One of my professional areas of focus has been securing significant donations from individuals, families, foundations and corporations in support of worthy nonprofit endeavors of all kinds. I have always had an appreciation for donors of all ages.
But over the course of my career, I have noticed the highest percentage of donors with whom I have worked are generally Baby Boomer aged or older. Yet the media, the advertising and fashion industries tend to focus on the young. Middle aged and older individuals are portrayed as less “cool” and are presented less favorably. This has always perplexed me, because when it comes to spending power and charitable giving, the Boomer and older generations are a force to be reckoned with.
Ashley Lutz wrote for Business Insider, “Retailers are alienating the most important customers – and it’s hurting business.” Ashley cites Hilary Stout in The New York Times:
“After all, the millennial generation has less wealth and more debt than other generations did at the same age, thanks to student loans and the lingering effects of the deep recession.”
Ashley also recognizes the findings of Forrester Research, “While addressing older shoppers is often perceived as less sexy, they are a larger segment of the population than those under 35 and have significant disposable income.”
Further, “They are already spending more on shopping than young shoppers.”
More time should be spent by the nonprofit sector on cultivating, educating – and marketing to – Baby Boomers and older generations. This makes such good financial sense.
Baby Boomers and older generations are among the most charitably-inclined of any generation. They are also adopting the use of social media and the Internet at increasing rates. You might enjoy reading one of my original blog articles, “Baby Boomers and Seniors Are Embracing Digital Media.”
Coming of Age is a helpful resource for marketing to Baby Boomers and older generations that I discovered a few years ago. In fact, I would venture to say clicking on this link may be one of the most important things you do today, or any day!
Here are a few “Boomer” traits discussed by Coming of Age in, “Our Understanding of the Older Consumer”:
- Increased individualism
- Increased demand for facts
- Increased response to emotional stimuli
- Less self-oriented, more altruistic … (and more).
And similar to businesses, nonprofits must be careful to ensure there is proper knowledge transfer when Boomer employees leave the workforce. Richard Eisenberg wrote for Forbes, “Boomer Brain Drain: The Big Mistake Employers Are Making” (January 25, 2019):
“The boomer brain drain is the growing trend of boomer workers retiring and employers failing to have a succession plan, or knowledge transfer plan, in place. When many of these boomers leave, they take with them institutional knowledge and names of key contacts; these can be extremely useful to the workers (usually younger ones) who’ll take over for the retirees.”
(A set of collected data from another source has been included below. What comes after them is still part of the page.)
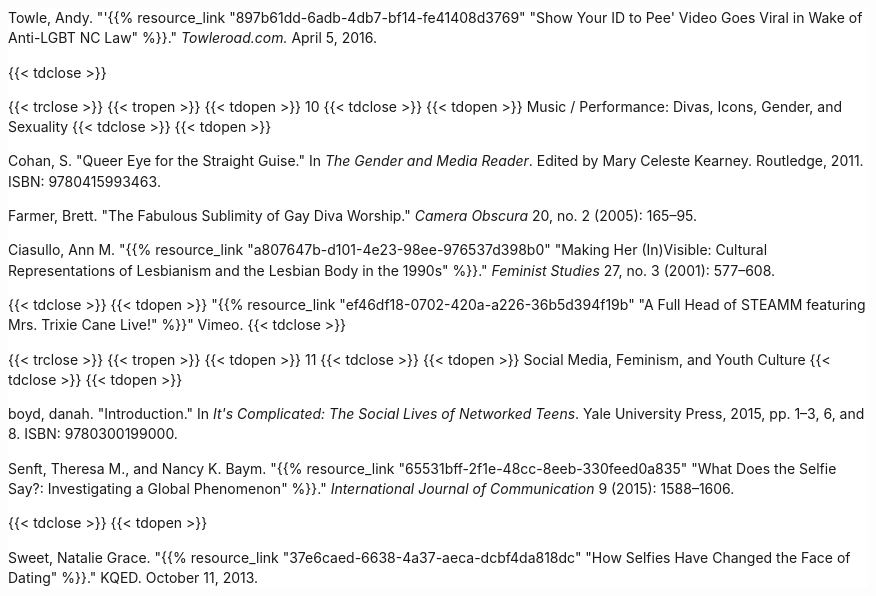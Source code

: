 Towle, Andy. "'{{% resource_link "897b61dd-6adb-4db7-bf14-fe41408d3769" "Show Your ID to Pee' Video Goes Viral in Wake of Anti-LGBT NC Law" %}}." _Towleroad.com._ April 5, 2016.


{{< tdclose >}}

{{< trclose >}}
{{< tropen >}}
{{< tdopen >}}
10
{{< tdclose >}}
{{< tdopen >}}
Music / Performance: Divas, Icons, Gender, and Sexuality
{{< tdclose >}}
{{< tdopen >}}


Cohan, S. "Queer Eye for the Straight Guise." In _The Gender and Media Reader_. Edited by Mary Celeste Kearney. Routledge, 2011. ISBN: 9780415993463.

Farmer, Brett. "The Fabulous Sublimity of Gay Diva Worship." _Camera Obscura_ 20, no. 2 (2005): 165–95.

Ciasullo, Ann M. "{{% resource_link "a807647b-d101-4e23-98ee-976537d398b0" "Making Her (In)Visible: Cultural Representations of Lesbianism and the Lesbian Body in the 1990s" %}}." _Feminist Studies_ 27, no. 3 (2001): 577–608.


{{< tdclose >}}
{{< tdopen >}}
"{{% resource_link "ef46df18-0702-420a-a226-36b5d394f19b" "A Full Head of STEAMM featuring Mrs. Trixie Cane Live!" %}}" Vimeo.
{{< tdclose >}}

{{< trclose >}}
{{< tropen >}}
{{< tdopen >}}
11
{{< tdclose >}}
{{< tdopen >}}
Social Media, Feminism, and Youth Culture
{{< tdclose >}}
{{< tdopen >}}


boyd, danah. "Introduction." In _It's Complicated: The Social Lives of Networked Teens_. Yale University Press, 2015, pp. 1–3, 6, and 8. ISBN: 9780300199000.

Senft, Theresa M., and Nancy K. Baym. "{{% resource_link "65531bff-2f1e-48cc-8eeb-330feed0a835" "What Does the Selfie Say?: Investigating a Global Phenomenon" %}}." _International Journal of Communication_ 9 (2015): 1588–1606.


{{< tdclose >}}
{{< tdopen >}}


Sweet, Natalie Grace. "{{% resource_link "37e6caed-6638-4a37-aeca-dcbf4da818dc" "How Selfies Have Changed the Face of Dating" %}}." KQED. October 11, 2013.
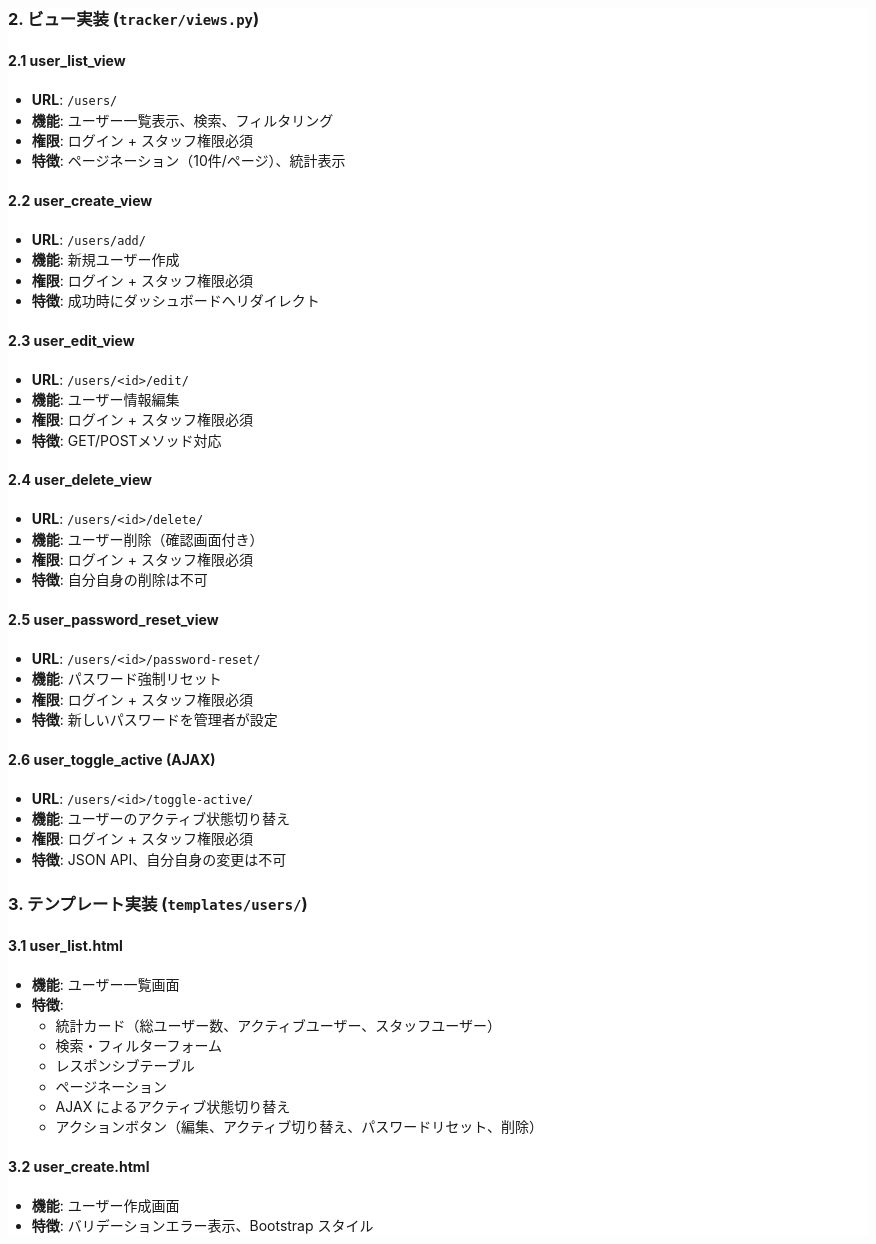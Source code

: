 ### 2. ビュー実装 (`tracker/views.py`)

#### 2.1 user_list_view
- **URL**: `/users/`
- **機能**: ユーザー一覧表示、検索、フィルタリング
- **権限**: ログイン + スタッフ権限必須
- **特徴**: ページネーション（10件/ページ）、統計表示

#### 2.2 user_create_view
- **URL**: `/users/add/`
- **機能**: 新規ユーザー作成
- **権限**: ログイン + スタッフ権限必須
- **特徴**: 成功時にダッシュボードへリダイレクト

#### 2.3 user_edit_view
- **URL**: `/users/<id>/edit/`
- **機能**: ユーザー情報編集
- **権限**: ログイン + スタッフ権限必須
- **特徴**: GET/POSTメソッド対応

#### 2.4 user_delete_view
- **URL**: `/users/<id>/delete/`
- **機能**: ユーザー削除（確認画面付き）
- **権限**: ログイン + スタッフ権限必須
- **特徴**: 自分自身の削除は不可

#### 2.5 user_password_reset_view
- **URL**: `/users/<id>/password-reset/`
- **機能**: パスワード強制リセット
- **権限**: ログイン + スタッフ権限必須
- **特徴**: 新しいパスワードを管理者が設定

#### 2.6 user_toggle_active (AJAX)
- **URL**: `/users/<id>/toggle-active/`
- **機能**: ユーザーのアクティブ状態切り替え
- **権限**: ログイン + スタッフ権限必須
- **特徴**: JSON API、自分自身の変更は不可

### 3. テンプレート実装 (`templates/users/`)

#### 3.1 user_list.html
- **機能**: ユーザー一覧画面
- **特徴**: 
  - 統計カード（総ユーザー数、アクティブユーザー、スタッフユーザー）
  - 検索・フィルターフォーム
  - レスポンシブテーブル
  - ページネーション
  - AJAX によるアクティブ状態切り替え
  - アクションボタン（編集、アクティブ切り替え、パスワードリセット、削除）

#### 3.2 user_create.html
- **機能**: ユーザー作成画面
- **特徴**: バリデーションエラー表示、Bootstrap スタイル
I admit to being a Boomer myself. Recently, I have been chagrined by the use of the phrase, “OK boomer.” As Aja Romano writes for Vox, “younger generations feel they can no longer rely on older generations to help solve major and daunting environmental and economic issues” (November 19, 2019). Having grown up with the creation of Whole Foods Market, Wheatsville Coop (where I gained an early awareness about the need for grocery bag recycling, for instance, and a knowledge about hundreds of earth-friendly products), Half Price Books and similar innovative and environmentally conscious companies, I find it troubling that my generation lags behind in support for urgent environmental issues. I have to admit this is true to some degree. In fact, I wrote, “Baby Boomers and Older Adults: Go For Startups” on my blog urging them and their financial advisors to support younger (and smaller, newer) social good ventures.
All generations have work to do! But nonprofits and the entire business sector must remember that setting one’s sites on Boomers makes good financial sense.